You are viewing a plain text version of this content. The canonical link for it is here.

Posted to reviews@spark.apache.org by GitBox <gi...@apache.org> on 2019/12/17 06:42:13 UTC

[GitHub] [spark] HeartSaVioR opened a new pull request #26920: [SPARK-30281][SS] Consider partitioned/recursive option while verifying archive path on FileStreamSource

HeartSaVioR opened a new pull request #26920: [SPARK-30281][SS] Consider partitioned/recursive option while verifying archive path on FileStreamSource
URL: https://github.com/apache/spark/pull/26920

### What changes were proposed in this pull request?

This patch renews the verification logic of archive path for FileStreamSource, as we found the logic doesn't take partitioned/recursive options into account.

Before the patch, it only requires the archive path to have depth more than 2 (two subdirectories from root), leveraging the fact FileStreamSource normally reads the files where the parent directory matches the pattern or the file itself matches the pattern. Given 'archive' operation moves the files to the base archive path with retaining the full path, archive path is tend to be safe if the depth is more than 2, meaning FileStreamSource doesn't re-read archived files as new source files.

WIth partitioned/recursive options, the fact is invalid, as FileStreamSource can read any files in any depth of subdirectories for source pattern. To deal with this correctly, we have to renew the verification logic, which may not intuitive and simple but works for all cases.

The new verification logic prevents both cases:

1) archive path matches with source pattern as "prefix" (the depth of archive path > the depth of source pattern)

e.g.
* source pattern: `/hello*/spar?`
* archive path: `/hello/spark/structured/streaming`

Any files in archive path will match with source pattern when recursive option is enabled.

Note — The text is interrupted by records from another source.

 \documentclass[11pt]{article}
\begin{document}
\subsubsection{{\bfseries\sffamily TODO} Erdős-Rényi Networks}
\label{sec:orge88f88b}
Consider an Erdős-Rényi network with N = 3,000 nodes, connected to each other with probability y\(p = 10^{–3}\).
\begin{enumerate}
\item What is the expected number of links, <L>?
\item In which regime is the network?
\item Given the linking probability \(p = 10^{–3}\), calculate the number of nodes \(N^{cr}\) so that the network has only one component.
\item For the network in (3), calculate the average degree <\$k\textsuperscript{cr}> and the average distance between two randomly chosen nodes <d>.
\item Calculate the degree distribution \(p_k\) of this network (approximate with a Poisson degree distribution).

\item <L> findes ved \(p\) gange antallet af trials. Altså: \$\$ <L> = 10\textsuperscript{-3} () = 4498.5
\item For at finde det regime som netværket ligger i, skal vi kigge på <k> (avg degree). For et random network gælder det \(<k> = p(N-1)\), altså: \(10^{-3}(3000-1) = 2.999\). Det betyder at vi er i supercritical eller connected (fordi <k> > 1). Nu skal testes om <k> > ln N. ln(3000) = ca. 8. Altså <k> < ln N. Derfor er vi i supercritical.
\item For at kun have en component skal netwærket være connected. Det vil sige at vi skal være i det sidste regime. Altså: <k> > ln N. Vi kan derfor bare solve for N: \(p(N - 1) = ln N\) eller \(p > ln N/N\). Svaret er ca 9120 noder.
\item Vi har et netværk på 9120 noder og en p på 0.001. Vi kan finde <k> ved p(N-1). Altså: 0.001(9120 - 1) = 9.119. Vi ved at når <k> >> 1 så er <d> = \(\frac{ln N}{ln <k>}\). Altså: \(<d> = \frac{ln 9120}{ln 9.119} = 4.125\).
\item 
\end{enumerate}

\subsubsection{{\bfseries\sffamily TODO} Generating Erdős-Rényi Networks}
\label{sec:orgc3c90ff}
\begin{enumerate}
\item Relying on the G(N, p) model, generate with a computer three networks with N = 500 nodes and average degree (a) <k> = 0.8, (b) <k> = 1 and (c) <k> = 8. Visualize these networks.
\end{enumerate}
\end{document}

2) source pattern matches with archive path as "prefix" (the depth of source pattern > the depth of archive path)

e.g.
* source pattern: `/hello*/spar?/structured/hello2*`
* archive path: `/hello/spark/structured`

Some archive files will not match with source pattern, e.g. file path: `/hello/spark/structured/hello2`, then final archived path: `/hello/spark/structured/hello/spark/structured/hello2`.

But some other archive files will still match with source pattern, e.g. file path: `/hello2/spark/structured/hello2`, then final archived path: `/hello/spark/structured/hello2/spark/structured/hello2` which matches with source pattern when recursive is enabled.

Implicitly it also prevents archive path matches with source pattern as full match (same depth).

We would want to prevent any source files to be archived and added to new source files again, so the patch takes most restrictive approach to prevent the possible cases.

### Why are the changes needed?

Without this patch, there's a chance archived files are included as new source files when partitioned/recursive option is enabled, as current condition doesn't take these options into account.

### Does this PR introduce any user-facing change?

Only for Spark 3.0.0-preview 1 - end users are required to provide archive path with ensuring a bit complicated conditions, instead of simply higher than 2 depths.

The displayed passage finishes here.